And finally, under Traction, the ODG states:

"Not recommended using powered traction devices, but home-based patient controlled gravity traction may be a noninvasive conservative option, if used as an adjunct to a program of evidence-based conservative care to achieve functional restoration. As a sole treatment, traction has not been proved effective for lasting relief in the treatment of low back pain. Traction is the use of force that separates the joint surfaces and elongates the surrounding soft tissues. (Beurskens, 1997) (Tulder, 2002) (van der Heijden, 1995) (van Tulder, 2000) (Borman, 2003) (Assendelft-Cochrane, 2004) (Harte, 2003) (Clarke, 2006) (Clarke, 2007) (Chou, 2007) The evidence suggests that any form of traction may not be effective. Neither continuous nor intermittent traction by itself was more effective in improving pain, disability or work absence than placebo, sham or other treatments for patients with a mixed duration of LBP, with or without sciatica. There was moderate evidence that autotraction (patient controlled) was more effective than mechanical traction (motorized pulley) for global improvement in this population. (Clarke-Cochrane, 2005) Traction has not been shown to improve symptoms for patients with or without sciatica. (Kinkade, 2007) The evidence is moderate for home based patient controlled traction compared to placebo. (Clarke, 2007) See also Powered traction devices; Vertebral axial decompression (VAX-D); & and Orthrotrac vest."

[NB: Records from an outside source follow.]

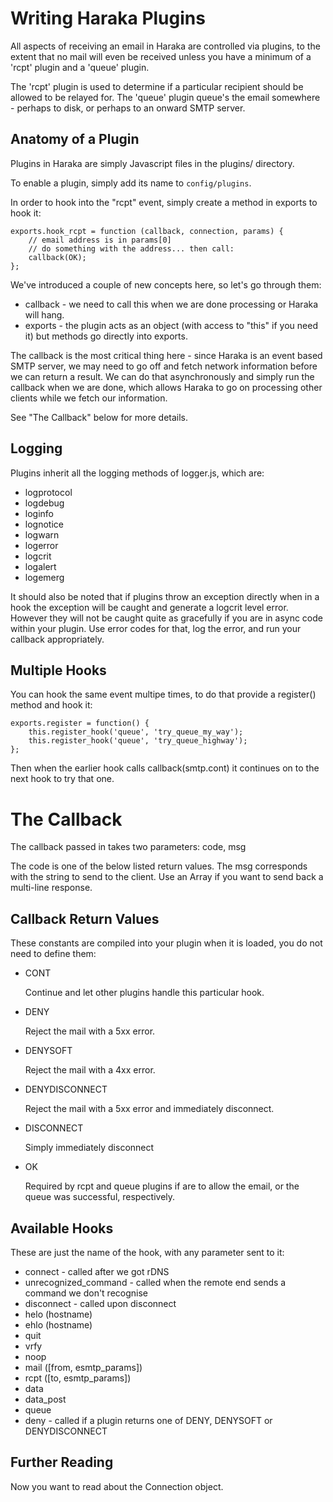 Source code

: Writing Haraka Plugins
=======

All aspects of receiving an email in Haraka are controlled via plugins, to the
extent that no mail will even be received unless you have a minimum of a 'rcpt'
plugin and a 'queue' plugin.

The 'rcpt' plugin is used to determine if a particular recipient should be
allowed to be relayed for. The 'queue' plugin queue's the email somewhere -
perhaps to disk, or perhaps to an onward SMTP server.

Anatomy of a Plugin
------

Plugins in Haraka are simply Javascript files in the plugins/ directory.

To enable a plugin, simply add its name to `config/plugins`.

In order to hook into the "rcpt" event, simply create a method in exports
to hook it:

    exports.hook_rcpt = function (callback, connection, params) {
        // email address is in params[0]
        // do something with the address... then call:
        callback(OK);
    };

We've introduced a couple of new concepts here, so let's go through them:

* callback - we need to call this when we are done processing or Haraka will
hang.
* exports - the plugin acts as an object (with access to "this" if you need it)
but methods go directly into exports.

The callback is the most critical thing here - since Haraka is an event based
SMTP server, we may need to go off and fetch network information before we
can return a result. We can do that asynchronously and simply run the callback
when we are done, which allows Haraka to go on processing other clients while
we fetch our information.

See "The Callback" below for more details.

Logging
------

Plugins inherit all the logging methods of logger.js, which are:

* logprotocol
* logdebug
* loginfo
* lognotice
* logwarn
* logerror
* logcrit
* logalert
* logemerg

It should also be noted that if plugins throw an exception directly when in a
hook the exception will be caught and generate a logcrit level error. However
they will not be caught quite as gracefully if you are in async code within
your plugin. Use error codes for that, log the error, and run your callback
appropriately.

Multiple Hooks
-----

You can hook the same event multipe times, to do that provide a register()
method and hook it:

    exports.register = function() {
        this.register_hook('queue', 'try_queue_my_way');
        this.register_hook('queue', 'try_queue_highway');
    };

Then when the earlier hook calls callback(smtp.cont) it continues on to the
next hook to try that one.

The Callback
============

The callback passed in takes two parameters: code, msg

The code is one of the below listed return values. The msg corresponds with
the string to send to the client. Use an Array if you want to send back a
multi-line response.

Callback Return Values
------------------

These constants are compiled into your plugin when it is loaded, you do not
need to define them:

* CONT

  Continue and let other plugins handle this particular hook.

* DENY

  Reject the mail with a 5xx error.

* DENYSOFT

  Reject the mail with a 4xx error.

* DENYDISCONNECT

  Reject the mail with a 5xx error and immediately disconnect.

* DISCONNECT

  Simply immediately disconnect

* OK

  Required by rcpt and queue plugins if are to allow the email, or the queue was
successful, respectively.


Available Hooks
-------------

These are just the name of the hook, with any parameter sent to it:

* connect - called after we got rDNS
* unrecognized_command - called when the remote end sends a command we don't recognise
* disconnect - called upon disconnect
* helo (hostname)
* ehlo (hostname)
* quit
* vrfy
* noop
* mail ([from, esmtp\_params])
* rcpt ([to,   esmtp\_params])
* data
* data_post
* queue
* deny - called if a plugin returns one of DENY, DENYSOFT or DENYDISCONNECT

Further Reading
--------------

Now you want to read about the Connection object.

Although Dr. L agrees that Claimant does not meet the requirement of the ODG, he also provided a written report which finds that,

"Evidence Based Medicine supports the necessity [in that] there have been studies of the DRX9000 showing 86 percent of patients . . . will respond with reduced pain and improved functionality when completing a DRX 9000 treatment program."

However, Dr. L does not state the source of the study reference.

Offered by Carrier and admitted into evidence was a report "Vertebral Axial Decompression for Low Back Pain" published in February 2005 by ECB Evidence Based Practice Group (ECBG), Dr. CM, Senior Medical Advisor" which contained Level 1 evidence that "there is no evidence that the VAX-D system is effective in treating chronic LBP associated with herniated disc, degenerative disc, posterior facet syndrome, sciatica or radiculopathy." Level 1 evidence is the highest or best level in evidence based medicine because it is based on "evidence from at least 1 properly randomized controlled trial (RCT) or systematic reviews of RCTs". The ECBG relied on several studies and particularly a study by the Australian Medical Services Advisory Committee.

The preponderance of the evidence is not contrary to the findings of the IRO. Claimant is not entitled to the requested service.

Even though all the evidence presented was not discussed, it was considered. The Findings of Fact and Conclusions of Law are based on all of the evidence presented.

FINDINGS OF FACT

  1. The parties stipulated to the following facts:

A.Venue is proper in the (City) Field Office of the Texas Department of Insurance, Division of Workers’ Compensation.

B.On ___________, Claimant was the employee of (Employer), when he sustained a compensable injury.

  • Carrier delivered to Claimant a single document stating the true corporate name of Carrier, and the name and street address of Carrier’s registered agent, which document was admitted into evidence as Hearing Officer’s Exhibit Number 2.
  • Vertebral axial decompression (S9090) and traction therapy (DRX9000) is not health care reasonable required for the compensable injury of ___________.
  • CONCLUSIONS OF LAW

    1. The Texas Department of Insurance, Division of Workers’ Compensation, has jurisdiction to hear this case.
    2. Venue is proper in the (City) Field Office.
    3. The preponderance of the evidence is not contrary to the decision of the Independent Review Organization (IRO) that Claimant is not entitled to vertebral axial decompression (S9090) and traction therapy (DRX9000).

    DECISION

    The preponderance of the evidence is not contrary to the decision of the Independent Review Organization (IRO) that Claimant is not entitled to vertebral axial decompression (S9090) and traction therapy (DRX9000) for the compensable injury of ___________..

    ORDER

    Carrier is not liable for the benefits at issue in this hearing. Claimant remains entitled to medical benefits for the compensable injury in accordance with §408.021.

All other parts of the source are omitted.